Key investment highlights
This section filters the equity story into a small number of decisive arguments, each of which combines a clear assertion, hard evidence, and an explicit investor implication. The prose should explain, not advertise sustainable growth drivers, defensible competitive positioning, quality and predictability of revenue, conversion of earnings into cash, discipline in capital allocation, credible management execution, and identifiable avenues for organic expansion or bolt-on M&A. Each highlight should read as a self-contained reasoning chain—statement, proof, consequence—so that a buyer can connect operational facts to valuation logic.
Market overview
The market overview demonstrates that the asset operates within an addressable space that is sizeable, healthy, and legible. Begin by defining the market perimeter with precision so that later revenue segmentations align with it. Describe the current size and structure of demand, the expected growth over a three-to-five-year horizon, and the drivers that sustain or threaten that growth—technological shifts, regulatory trends, customer procurement cycles, and macro sensitivities. Map the competitive landscape in terms of concentration, barriers to entry, switching costs, and price dynamics across channels. Distinguish between the immediate market in which the company competes and the broader industry environment at national or international level, explaining how each influences pricing power, customer acquisition, and margin stability. All figures and characterizations should be sourced to independent references, allowing the reader to verify both methodology and magnitude.
Business overview
The business overview explains plainly how the company creates value. It should describe what is sold, to whom, and through which operating model, covering products and services, relevant intellectual property or certifications, customer segments and geographies served, and the logic of revenue generation and pricing. The text should make the differentiation intelligible—quality, reliability, speed, functionality, service levels, or total cost of ownership—and then connect that differentiation to commercial traction. Operations deserve a concise, concrete treatment: footprint, capacity and utilization, supply-chain architecture, service levels, and, where material, the technology stack and data security posture. The section should close with the people who actually run the company and are expected to remain post-closing, outlining roles, governance, and incentive alignment. The aim is not to impress with jargon but to let an investor see a coherent engine that turns inputs into outcomes.
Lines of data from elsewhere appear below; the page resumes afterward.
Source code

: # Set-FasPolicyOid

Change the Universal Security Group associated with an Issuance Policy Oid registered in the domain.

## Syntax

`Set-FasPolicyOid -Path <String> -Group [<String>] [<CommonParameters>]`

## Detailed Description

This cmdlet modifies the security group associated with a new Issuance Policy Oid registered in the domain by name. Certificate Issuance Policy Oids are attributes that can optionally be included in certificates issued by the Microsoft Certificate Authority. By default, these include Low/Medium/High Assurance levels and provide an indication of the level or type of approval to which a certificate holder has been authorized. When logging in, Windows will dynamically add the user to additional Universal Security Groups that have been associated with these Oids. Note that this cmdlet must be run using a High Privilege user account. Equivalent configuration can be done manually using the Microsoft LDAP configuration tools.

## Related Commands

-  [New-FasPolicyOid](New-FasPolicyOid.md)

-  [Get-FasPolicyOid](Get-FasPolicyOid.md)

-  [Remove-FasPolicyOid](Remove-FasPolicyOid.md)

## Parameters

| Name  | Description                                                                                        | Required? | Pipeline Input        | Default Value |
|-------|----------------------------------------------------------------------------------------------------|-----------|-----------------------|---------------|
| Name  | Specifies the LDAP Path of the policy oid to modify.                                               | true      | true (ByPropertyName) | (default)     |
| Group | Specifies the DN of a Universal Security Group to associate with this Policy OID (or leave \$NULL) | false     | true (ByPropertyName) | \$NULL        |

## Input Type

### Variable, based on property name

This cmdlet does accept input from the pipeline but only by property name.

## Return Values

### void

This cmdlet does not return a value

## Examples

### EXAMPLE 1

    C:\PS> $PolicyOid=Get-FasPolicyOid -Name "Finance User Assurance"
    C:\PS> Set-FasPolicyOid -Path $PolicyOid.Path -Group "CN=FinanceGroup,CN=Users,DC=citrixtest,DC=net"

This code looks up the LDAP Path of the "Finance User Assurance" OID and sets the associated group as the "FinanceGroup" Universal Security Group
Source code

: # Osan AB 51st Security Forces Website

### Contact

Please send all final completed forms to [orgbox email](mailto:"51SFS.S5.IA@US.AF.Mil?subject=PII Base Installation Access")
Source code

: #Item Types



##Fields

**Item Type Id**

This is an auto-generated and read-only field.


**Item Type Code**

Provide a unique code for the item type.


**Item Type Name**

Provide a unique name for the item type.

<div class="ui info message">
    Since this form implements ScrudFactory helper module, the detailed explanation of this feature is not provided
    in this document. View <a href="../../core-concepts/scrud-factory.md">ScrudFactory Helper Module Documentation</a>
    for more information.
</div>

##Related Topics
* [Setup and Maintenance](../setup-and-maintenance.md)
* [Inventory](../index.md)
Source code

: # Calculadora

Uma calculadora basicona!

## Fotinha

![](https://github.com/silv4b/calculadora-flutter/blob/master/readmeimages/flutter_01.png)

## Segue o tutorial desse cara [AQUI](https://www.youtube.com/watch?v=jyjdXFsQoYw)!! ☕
Historical financial performance and budget
This chapter turns performance into an intelligible narrative. Present the historical income statement, balance sheet, and cash flow over a three-to-five-year window—preferably audited—and reconcile management accounts with statutory figures so that definitions, policies, and adjustments are transparent. Replace tables-for-tables’ sake with analysis: show where growth and margins come from by decomposing revenue into volume, price, and mix; explain EBITDA dynamics through efficiency, pricing, and non-recurring items; separate maintenance from growth capex; and trace how earnings convert into cash by discussing working-capital movements and seasonality. In a live process, the current-year budget should set out the explicit operating assumptions behind it, the key milestones and risks, and a brief intra-year read so a buyer can compare budget to year-to-date performance. If carve-outs, acquisitions, or other discontinuities exist, present clean pro forma views so the time series remains comparable.
Business plan
The business plan translates the equity story into forward-looking numbers and commitments that can withstand diligence. Build the plan from drivers rather than percentages: revenue as a function of volumes, pricing, mix, and retention; costs split between fixed and variable components with operational leverage and efficiency initiatives laid out; capital needs expressed through capex, working-capital discipline, and any anticipated financing structure. Provide a three-to-five-year view of P&L, cash flow, and balance-sheet implications, making explicit the capacity constraints, hiring requirements, and lead times that link initiatives to outcomes. A sound plan includes a base case and either sensitivities or alternative scenarios, together with risk mitigations that are actually within management control. If bolt-on M&A features in the strategy, describe the screening criteria, integration capability, and the nature of the synergies in a way that distinguishes aspiration from execution.
Appendix
The appendix holds detail without overloading the core narrative and preserves auditability. It should contain the full legal disclaimer and confidentiality terms, a glossary of definitions and KPIs to eliminate ambiguity, detailed financial schedules and reconciliation notes, methodological summaries and citations for market data, concise contractual information for key customers and suppliers where material, operational and ESG indicators that genuinely affect value, and a process note with timeline, bid instructions, Q&A protocols, and site-visit guidance. The organizing principle is traceability: any figure or claim in the memorandum should be traceable to a line item or document referenced here and made available in the data room.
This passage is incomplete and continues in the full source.